Take each line of the entries below that contains "from" and copy it.

╭─ Records for the task

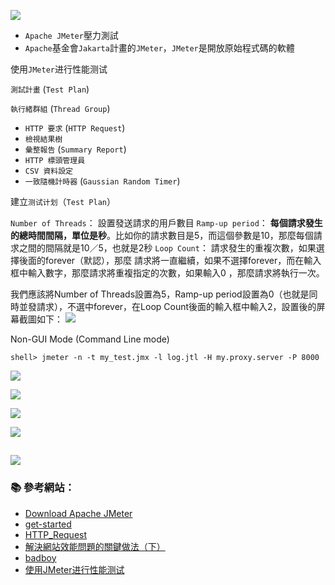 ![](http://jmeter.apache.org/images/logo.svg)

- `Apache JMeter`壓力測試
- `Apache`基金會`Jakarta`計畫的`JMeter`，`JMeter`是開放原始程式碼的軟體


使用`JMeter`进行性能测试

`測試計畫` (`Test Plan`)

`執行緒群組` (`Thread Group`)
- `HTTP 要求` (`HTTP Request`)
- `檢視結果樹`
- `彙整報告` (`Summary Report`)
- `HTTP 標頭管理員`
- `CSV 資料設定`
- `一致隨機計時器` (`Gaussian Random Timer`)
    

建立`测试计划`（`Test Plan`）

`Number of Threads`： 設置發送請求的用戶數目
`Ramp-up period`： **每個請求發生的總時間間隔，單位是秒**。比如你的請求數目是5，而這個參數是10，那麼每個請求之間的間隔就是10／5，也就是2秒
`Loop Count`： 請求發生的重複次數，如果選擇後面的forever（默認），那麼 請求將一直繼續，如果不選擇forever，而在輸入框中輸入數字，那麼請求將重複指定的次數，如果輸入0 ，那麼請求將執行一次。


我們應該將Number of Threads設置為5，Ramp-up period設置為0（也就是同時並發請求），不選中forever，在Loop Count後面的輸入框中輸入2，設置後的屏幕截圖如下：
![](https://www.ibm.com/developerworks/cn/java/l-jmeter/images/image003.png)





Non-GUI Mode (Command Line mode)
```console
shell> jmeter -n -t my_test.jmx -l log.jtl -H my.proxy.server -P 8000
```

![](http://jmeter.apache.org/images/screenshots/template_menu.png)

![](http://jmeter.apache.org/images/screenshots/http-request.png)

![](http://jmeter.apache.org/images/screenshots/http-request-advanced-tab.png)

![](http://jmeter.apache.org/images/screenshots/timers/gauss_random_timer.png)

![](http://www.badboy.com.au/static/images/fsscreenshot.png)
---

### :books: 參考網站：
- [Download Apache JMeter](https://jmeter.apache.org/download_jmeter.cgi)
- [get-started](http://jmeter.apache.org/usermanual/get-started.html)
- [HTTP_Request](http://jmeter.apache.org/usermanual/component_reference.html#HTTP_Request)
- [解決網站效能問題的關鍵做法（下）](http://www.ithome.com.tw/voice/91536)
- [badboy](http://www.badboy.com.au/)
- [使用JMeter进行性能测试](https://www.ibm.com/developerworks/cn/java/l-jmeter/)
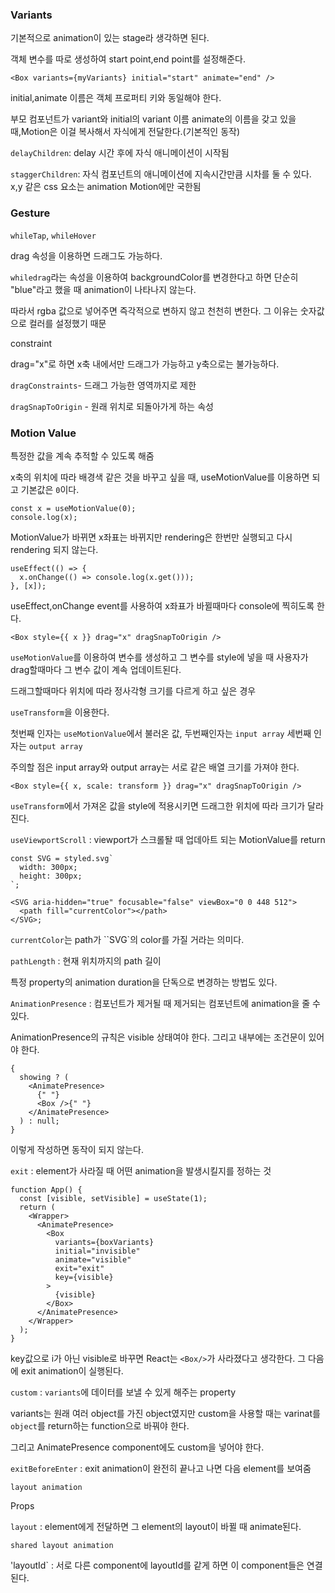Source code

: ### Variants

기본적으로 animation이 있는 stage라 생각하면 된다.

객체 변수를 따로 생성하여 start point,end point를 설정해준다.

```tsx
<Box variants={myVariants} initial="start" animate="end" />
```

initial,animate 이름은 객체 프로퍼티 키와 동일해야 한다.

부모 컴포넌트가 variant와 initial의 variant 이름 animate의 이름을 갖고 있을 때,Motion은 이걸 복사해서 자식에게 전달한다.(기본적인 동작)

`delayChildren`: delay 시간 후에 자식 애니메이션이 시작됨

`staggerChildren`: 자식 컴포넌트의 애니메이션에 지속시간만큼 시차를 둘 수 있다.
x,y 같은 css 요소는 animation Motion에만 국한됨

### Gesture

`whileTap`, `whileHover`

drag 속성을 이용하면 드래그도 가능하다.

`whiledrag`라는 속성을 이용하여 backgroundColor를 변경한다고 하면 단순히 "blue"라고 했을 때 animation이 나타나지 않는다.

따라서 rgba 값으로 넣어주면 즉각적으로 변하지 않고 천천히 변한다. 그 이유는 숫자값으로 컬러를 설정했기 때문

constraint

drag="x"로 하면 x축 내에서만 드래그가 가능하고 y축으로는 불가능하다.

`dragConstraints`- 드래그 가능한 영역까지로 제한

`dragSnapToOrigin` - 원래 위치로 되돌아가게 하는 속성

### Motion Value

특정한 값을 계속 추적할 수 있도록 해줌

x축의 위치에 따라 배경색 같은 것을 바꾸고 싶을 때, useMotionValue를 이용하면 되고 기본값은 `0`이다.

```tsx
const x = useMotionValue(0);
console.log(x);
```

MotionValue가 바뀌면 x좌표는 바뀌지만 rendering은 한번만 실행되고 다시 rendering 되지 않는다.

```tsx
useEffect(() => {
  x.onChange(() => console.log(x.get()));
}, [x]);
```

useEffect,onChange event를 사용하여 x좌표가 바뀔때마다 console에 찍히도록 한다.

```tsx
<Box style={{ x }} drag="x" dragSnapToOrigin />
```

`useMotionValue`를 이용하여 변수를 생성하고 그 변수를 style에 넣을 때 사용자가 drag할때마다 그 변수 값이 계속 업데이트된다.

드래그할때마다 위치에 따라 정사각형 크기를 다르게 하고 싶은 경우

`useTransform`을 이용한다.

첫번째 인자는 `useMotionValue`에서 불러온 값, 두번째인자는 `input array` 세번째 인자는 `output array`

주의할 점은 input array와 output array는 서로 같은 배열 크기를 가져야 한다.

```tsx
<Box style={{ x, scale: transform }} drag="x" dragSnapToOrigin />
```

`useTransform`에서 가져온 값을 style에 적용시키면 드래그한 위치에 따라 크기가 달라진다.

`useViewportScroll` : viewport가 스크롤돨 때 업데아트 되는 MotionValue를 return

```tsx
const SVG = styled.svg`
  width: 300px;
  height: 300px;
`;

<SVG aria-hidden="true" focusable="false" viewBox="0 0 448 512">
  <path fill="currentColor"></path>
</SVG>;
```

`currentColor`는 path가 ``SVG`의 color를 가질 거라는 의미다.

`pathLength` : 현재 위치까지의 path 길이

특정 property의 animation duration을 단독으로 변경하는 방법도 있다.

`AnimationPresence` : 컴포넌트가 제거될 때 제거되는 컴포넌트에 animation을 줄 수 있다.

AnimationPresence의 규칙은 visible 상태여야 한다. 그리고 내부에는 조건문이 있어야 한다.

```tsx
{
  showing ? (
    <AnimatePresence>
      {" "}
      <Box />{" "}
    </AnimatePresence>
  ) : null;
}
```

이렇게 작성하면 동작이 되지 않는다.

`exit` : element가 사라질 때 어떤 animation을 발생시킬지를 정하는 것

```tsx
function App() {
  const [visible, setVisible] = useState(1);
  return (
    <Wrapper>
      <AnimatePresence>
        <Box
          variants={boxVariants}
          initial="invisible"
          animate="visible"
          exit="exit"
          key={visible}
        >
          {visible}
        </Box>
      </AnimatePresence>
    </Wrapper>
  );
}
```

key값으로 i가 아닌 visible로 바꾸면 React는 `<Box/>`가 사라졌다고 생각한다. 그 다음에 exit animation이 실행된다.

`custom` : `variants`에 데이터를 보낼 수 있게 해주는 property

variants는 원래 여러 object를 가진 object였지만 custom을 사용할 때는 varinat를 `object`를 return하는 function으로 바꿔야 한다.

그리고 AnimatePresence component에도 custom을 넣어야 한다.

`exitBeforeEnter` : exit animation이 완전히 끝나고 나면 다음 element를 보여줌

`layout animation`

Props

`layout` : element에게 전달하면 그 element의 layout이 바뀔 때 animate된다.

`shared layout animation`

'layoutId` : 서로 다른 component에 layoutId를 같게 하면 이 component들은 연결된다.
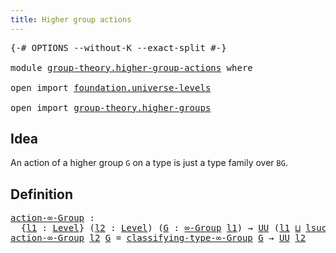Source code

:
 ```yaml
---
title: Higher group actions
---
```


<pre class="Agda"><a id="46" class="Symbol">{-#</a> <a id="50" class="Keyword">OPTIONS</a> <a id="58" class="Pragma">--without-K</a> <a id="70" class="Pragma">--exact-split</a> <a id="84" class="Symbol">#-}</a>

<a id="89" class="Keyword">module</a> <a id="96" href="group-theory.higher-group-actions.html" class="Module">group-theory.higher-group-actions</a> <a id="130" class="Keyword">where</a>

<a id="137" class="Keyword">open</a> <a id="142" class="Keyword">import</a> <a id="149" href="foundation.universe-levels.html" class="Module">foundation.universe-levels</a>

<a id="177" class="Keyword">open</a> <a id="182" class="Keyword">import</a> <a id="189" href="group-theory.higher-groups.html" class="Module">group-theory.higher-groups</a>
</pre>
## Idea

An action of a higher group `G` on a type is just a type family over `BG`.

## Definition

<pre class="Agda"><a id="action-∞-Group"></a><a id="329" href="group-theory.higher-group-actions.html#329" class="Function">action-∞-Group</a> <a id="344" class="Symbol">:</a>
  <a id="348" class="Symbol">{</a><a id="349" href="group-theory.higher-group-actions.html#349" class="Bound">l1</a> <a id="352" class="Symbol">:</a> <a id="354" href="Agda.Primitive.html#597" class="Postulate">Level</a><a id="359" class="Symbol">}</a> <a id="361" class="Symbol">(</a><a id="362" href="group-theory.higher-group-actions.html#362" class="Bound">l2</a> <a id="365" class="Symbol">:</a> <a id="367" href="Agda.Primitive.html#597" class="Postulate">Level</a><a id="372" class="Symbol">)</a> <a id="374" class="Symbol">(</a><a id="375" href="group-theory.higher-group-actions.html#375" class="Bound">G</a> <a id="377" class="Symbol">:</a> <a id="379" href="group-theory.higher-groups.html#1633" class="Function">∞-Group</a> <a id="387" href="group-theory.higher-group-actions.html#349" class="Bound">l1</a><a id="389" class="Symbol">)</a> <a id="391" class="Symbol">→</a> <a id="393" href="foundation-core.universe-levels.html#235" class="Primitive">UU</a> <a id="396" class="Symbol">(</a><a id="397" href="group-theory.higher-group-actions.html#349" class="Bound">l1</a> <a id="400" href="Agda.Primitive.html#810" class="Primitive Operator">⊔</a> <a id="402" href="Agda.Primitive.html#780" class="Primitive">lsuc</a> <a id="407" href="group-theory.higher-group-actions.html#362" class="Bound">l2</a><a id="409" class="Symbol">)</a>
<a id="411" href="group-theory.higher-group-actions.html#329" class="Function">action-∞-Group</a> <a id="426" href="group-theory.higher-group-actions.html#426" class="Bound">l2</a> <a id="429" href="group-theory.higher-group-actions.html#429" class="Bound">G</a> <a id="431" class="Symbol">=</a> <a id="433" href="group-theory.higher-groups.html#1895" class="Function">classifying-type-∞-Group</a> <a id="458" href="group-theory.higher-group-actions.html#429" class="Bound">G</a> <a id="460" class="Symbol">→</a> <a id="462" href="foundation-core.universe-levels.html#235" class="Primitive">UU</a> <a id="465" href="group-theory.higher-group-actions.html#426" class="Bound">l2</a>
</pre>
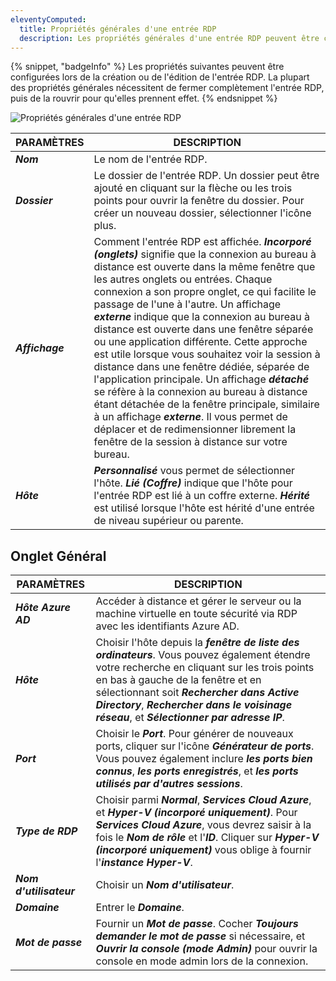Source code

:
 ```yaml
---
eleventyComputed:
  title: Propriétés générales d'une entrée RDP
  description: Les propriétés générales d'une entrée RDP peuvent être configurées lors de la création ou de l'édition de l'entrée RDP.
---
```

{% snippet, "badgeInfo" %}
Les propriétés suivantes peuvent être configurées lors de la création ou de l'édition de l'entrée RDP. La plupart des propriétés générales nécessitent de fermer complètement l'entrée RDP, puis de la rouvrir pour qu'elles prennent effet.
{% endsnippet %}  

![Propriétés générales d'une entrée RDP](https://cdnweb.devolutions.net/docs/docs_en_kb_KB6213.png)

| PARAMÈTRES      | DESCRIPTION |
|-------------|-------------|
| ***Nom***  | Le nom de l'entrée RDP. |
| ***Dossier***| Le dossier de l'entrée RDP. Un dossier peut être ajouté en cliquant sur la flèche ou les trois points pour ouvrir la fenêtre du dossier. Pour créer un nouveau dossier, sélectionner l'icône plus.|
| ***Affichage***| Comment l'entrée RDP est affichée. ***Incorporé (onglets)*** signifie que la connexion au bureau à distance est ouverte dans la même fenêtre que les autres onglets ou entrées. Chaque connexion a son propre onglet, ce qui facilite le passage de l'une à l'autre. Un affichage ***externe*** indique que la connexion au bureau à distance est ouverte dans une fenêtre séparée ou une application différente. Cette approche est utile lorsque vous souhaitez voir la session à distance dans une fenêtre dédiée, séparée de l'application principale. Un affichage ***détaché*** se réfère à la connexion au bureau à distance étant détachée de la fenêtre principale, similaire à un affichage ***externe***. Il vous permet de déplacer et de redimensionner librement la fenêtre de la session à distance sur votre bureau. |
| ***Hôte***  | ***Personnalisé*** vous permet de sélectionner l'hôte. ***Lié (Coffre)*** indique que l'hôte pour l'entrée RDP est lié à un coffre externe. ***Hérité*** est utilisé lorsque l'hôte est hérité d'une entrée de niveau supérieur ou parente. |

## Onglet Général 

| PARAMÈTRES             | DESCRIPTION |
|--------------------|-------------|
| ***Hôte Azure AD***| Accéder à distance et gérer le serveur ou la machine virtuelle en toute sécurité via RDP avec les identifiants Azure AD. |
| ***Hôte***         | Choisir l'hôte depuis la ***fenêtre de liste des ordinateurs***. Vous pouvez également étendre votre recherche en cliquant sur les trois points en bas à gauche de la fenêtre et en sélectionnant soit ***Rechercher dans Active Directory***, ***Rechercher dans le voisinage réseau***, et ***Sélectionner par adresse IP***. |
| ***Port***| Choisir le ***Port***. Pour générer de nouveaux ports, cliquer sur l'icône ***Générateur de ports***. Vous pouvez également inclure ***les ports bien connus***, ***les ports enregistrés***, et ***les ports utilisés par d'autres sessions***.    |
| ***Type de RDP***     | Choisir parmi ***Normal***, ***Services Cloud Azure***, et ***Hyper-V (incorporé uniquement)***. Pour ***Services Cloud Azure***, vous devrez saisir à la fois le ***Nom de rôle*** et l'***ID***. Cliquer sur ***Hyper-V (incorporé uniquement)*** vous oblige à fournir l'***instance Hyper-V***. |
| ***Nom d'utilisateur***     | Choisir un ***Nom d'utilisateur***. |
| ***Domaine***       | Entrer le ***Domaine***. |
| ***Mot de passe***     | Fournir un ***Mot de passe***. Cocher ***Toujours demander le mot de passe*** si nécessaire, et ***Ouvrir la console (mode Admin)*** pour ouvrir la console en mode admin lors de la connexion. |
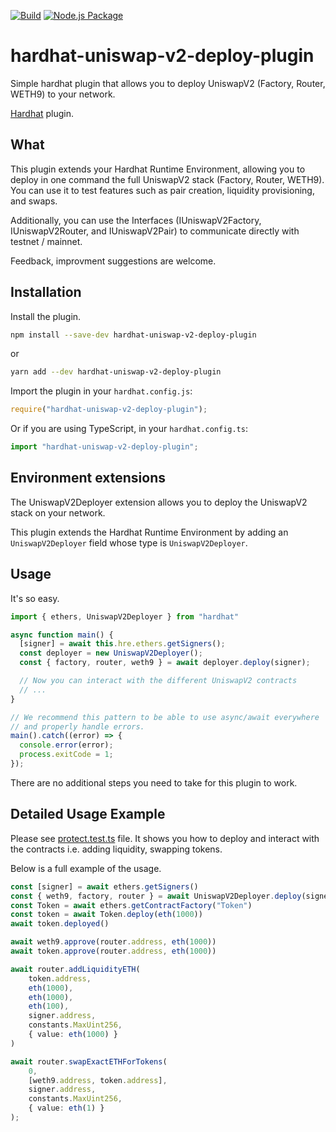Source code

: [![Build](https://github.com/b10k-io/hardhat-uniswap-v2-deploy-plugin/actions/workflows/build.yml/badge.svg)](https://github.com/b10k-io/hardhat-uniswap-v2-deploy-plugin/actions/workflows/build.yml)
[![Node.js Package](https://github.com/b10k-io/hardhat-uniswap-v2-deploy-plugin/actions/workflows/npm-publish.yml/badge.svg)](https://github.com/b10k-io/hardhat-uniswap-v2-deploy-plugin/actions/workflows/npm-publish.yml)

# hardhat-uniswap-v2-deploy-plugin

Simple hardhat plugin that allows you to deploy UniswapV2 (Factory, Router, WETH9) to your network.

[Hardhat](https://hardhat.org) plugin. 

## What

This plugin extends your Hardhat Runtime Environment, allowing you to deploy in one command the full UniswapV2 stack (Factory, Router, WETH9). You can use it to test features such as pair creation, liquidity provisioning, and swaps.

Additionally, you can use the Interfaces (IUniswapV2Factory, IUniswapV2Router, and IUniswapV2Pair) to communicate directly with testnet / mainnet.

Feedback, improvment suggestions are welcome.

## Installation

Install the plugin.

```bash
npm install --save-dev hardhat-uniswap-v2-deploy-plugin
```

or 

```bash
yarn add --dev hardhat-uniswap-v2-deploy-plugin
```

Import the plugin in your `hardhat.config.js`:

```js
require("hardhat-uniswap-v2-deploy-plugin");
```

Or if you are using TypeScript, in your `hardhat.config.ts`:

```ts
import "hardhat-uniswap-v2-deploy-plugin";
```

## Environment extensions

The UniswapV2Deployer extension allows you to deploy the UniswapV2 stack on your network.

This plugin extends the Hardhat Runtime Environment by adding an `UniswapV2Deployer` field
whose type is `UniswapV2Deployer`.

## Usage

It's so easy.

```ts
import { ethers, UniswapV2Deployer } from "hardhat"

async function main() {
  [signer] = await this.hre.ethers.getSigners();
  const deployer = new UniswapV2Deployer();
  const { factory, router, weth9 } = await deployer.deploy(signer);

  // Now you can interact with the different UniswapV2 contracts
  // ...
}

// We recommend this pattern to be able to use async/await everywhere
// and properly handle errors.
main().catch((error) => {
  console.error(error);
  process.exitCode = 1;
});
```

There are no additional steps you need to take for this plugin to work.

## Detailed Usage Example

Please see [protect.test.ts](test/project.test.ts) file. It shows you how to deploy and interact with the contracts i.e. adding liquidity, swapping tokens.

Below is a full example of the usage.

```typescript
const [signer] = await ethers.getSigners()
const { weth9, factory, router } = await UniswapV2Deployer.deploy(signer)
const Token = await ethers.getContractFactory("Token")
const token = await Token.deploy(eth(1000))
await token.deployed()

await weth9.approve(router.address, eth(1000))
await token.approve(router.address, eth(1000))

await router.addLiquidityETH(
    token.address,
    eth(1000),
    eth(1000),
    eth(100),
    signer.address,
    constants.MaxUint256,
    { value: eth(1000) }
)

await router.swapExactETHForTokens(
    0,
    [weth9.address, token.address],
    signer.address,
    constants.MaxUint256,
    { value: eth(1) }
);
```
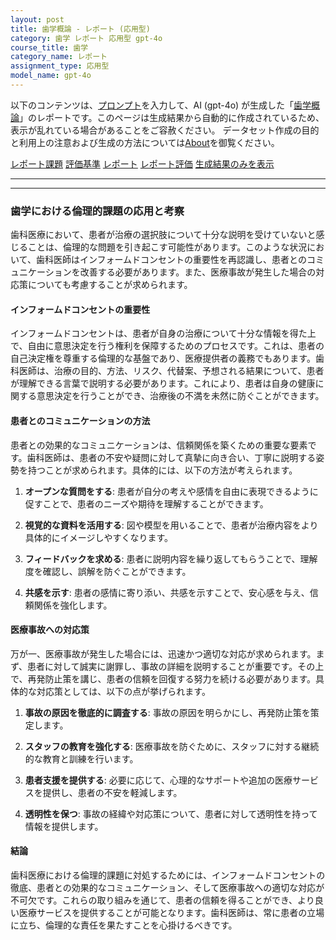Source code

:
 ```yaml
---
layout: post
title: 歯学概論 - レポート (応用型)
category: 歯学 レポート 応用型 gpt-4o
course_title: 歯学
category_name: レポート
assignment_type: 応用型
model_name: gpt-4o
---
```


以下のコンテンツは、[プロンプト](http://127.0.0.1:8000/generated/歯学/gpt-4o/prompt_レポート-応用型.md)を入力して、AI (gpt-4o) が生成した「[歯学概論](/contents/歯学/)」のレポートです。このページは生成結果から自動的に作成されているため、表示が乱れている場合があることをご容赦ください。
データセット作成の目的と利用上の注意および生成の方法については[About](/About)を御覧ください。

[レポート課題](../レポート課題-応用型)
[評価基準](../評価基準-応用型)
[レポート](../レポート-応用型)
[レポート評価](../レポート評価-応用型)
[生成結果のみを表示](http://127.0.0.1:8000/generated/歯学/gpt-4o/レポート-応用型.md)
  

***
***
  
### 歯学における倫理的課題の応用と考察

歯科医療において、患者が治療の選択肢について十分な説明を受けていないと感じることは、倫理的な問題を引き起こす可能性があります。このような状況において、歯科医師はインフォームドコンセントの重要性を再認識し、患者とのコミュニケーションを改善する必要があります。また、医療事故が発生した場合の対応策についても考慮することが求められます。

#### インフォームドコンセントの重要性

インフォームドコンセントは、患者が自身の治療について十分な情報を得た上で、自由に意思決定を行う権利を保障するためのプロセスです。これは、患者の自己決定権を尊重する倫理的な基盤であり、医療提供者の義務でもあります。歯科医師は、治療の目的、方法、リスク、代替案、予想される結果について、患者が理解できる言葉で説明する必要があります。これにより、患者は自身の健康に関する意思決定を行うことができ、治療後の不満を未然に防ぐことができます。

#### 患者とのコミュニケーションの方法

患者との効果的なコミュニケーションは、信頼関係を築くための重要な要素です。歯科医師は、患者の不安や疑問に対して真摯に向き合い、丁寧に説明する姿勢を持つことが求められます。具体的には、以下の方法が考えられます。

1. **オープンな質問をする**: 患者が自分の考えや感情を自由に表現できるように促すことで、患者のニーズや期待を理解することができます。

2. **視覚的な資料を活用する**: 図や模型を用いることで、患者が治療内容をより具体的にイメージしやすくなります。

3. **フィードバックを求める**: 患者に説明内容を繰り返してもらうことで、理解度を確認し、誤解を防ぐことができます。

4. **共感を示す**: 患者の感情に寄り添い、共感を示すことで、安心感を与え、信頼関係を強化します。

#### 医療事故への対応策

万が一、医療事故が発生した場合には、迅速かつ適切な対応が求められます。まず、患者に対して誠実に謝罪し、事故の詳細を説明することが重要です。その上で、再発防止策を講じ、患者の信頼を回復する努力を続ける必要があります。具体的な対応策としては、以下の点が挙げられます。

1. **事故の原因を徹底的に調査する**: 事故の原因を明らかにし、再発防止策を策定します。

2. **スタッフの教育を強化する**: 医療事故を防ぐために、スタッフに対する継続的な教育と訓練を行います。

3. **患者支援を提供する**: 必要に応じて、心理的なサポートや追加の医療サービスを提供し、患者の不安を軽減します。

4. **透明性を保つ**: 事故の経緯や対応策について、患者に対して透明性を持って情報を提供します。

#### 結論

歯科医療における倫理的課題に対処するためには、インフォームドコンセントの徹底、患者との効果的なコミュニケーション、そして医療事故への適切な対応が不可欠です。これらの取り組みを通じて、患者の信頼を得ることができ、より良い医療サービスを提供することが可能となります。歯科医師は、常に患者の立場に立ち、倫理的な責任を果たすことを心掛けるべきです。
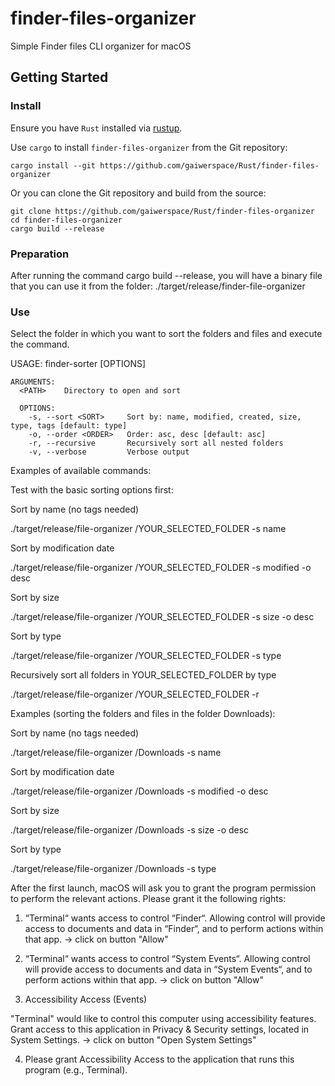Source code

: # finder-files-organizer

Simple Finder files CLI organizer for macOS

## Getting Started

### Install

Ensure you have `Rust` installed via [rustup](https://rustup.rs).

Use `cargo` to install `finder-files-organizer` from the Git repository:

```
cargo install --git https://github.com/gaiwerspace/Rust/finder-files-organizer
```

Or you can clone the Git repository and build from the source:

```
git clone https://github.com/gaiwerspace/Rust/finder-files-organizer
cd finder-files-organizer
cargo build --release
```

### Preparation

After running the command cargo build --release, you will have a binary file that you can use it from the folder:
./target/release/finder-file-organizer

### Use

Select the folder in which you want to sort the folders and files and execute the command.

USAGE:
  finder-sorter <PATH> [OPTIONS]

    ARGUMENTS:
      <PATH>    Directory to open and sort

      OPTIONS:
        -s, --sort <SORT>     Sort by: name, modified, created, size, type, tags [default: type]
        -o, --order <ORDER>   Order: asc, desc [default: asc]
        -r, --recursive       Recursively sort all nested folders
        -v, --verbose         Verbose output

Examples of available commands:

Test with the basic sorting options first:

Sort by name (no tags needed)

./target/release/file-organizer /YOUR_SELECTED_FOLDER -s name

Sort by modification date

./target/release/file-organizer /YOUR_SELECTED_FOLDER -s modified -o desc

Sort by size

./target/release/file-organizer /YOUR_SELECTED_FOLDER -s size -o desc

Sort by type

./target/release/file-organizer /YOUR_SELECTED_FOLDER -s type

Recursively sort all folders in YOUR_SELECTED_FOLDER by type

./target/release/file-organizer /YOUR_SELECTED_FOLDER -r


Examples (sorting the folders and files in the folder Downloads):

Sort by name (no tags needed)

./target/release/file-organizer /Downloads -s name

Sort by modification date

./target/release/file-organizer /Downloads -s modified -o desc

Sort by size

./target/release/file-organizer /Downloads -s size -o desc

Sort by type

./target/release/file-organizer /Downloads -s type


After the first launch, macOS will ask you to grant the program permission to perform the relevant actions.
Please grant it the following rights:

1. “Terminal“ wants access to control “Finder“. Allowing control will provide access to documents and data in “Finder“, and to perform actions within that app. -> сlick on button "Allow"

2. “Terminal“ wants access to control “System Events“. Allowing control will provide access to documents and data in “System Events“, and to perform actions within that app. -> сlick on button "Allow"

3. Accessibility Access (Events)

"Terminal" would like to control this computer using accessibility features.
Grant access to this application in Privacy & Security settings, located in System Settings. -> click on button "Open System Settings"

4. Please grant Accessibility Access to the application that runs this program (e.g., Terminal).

╰─

Solution below.
import { ethers, UniswapV2Deployer } from "hardhat"
Use `cargo` to install `finder-files-organizer` from the Git repository:
Or you can clone the Git repository and build from the source:
After running the command cargo build --release, you will have a binary file that you can use it from the folder:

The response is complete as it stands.